Located on the third floor of the Frederick Douglass-Isaac Myers Museum, Bearman Gallery features a rotating exhibition of local African American art that is reflective of the historical significance and sanctity of the location, and celebrates unsung and emerging artists as well as mid-career and seasoned voices. The work covers a broad range of styles and mediums and uplifts history while creating a current connection to life and art in the African American communities of Baltimore.

In-person visits are welcome. Please schedule by calling (410) 685-0295.

Kibibi Ajanku,

Curator-in-Residence

Kibibi Ajanku is an independent curator based in Baltimore, Maryland. Ajanku has traveled the African Diaspora to study, teach, perform, and exhibit with many masters, and is the Founding Mother of the Baltimore-based Sankofa Dance Theater, a group that continues to share joyous spirit by bringing movement and rhythm together in layered, interlocking rhythmic patterns.

Ajanku believes that when presented properly, art is the perfect vehicle to inspire authentic dialogue in an effort to move forward into greater intercultural awareness for the global community. As a result, her curatorial projects encompass an ever-growing body of exploratory research, image-making, exhibition-making. She often uses the exhibition space to emphasize relationships between historical occurrences and lived history.

Ajanku attended Morgan State University and received her MFA in Curatorial Practice from Maryland Institute College of Art. She is Bearman Gallery Curator-In-Residence for the Frederick Douglass-Isaac Myers Museum. Some of her recent exhibitions include Indigo Magic (2016); Locations (2017); Frederick Douglass (2018); NonToxic Masculinity (2018); WeChoose! (2019); Espi Frazier (2019).

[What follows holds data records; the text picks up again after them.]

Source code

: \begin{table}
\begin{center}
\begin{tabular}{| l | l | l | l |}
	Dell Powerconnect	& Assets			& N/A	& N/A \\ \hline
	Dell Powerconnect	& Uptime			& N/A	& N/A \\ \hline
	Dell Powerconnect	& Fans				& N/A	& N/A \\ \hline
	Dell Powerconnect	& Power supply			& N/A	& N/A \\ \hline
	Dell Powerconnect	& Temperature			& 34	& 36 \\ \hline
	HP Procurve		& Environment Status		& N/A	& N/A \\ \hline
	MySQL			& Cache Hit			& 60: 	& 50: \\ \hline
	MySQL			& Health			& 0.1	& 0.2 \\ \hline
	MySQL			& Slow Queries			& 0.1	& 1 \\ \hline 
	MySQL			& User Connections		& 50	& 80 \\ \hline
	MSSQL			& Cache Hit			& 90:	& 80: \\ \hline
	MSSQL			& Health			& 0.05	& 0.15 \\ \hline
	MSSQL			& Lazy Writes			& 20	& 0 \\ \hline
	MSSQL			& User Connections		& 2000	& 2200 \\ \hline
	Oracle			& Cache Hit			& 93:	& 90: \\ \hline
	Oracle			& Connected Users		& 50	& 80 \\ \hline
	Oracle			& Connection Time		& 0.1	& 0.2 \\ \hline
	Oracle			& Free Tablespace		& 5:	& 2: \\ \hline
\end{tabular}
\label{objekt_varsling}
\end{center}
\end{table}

Additionally, Kibibi Ajanku curates and guides the elements of the Urban Arts Leadership Fellowship for the Greater Baltimore Cultural Alliance where she serves as Equity and Inclusion Director. Under her leadership, the Fellowship has increased racial inclusion within arts sector leadership and has positively altered workplace best practices through actively training, placing, and referring, an annual cohort of emerging professionals. Additionally, she holds space as the Resident Curator for a small gallery in the Fells Point area of Baltimore, Maryland. Ajanku is also the Urban Arts Professor for a small cohort of students at Coppin State University, and additionally serves as a Resident Artist/Educator for Maryland Institute College of Art Fibers Department. Furthermore, Ajanku is excited to administer the evolution of a new Urban Arts Field School project with UAL fellows and community folklorists, recently funded by the National Endowment for the Arts.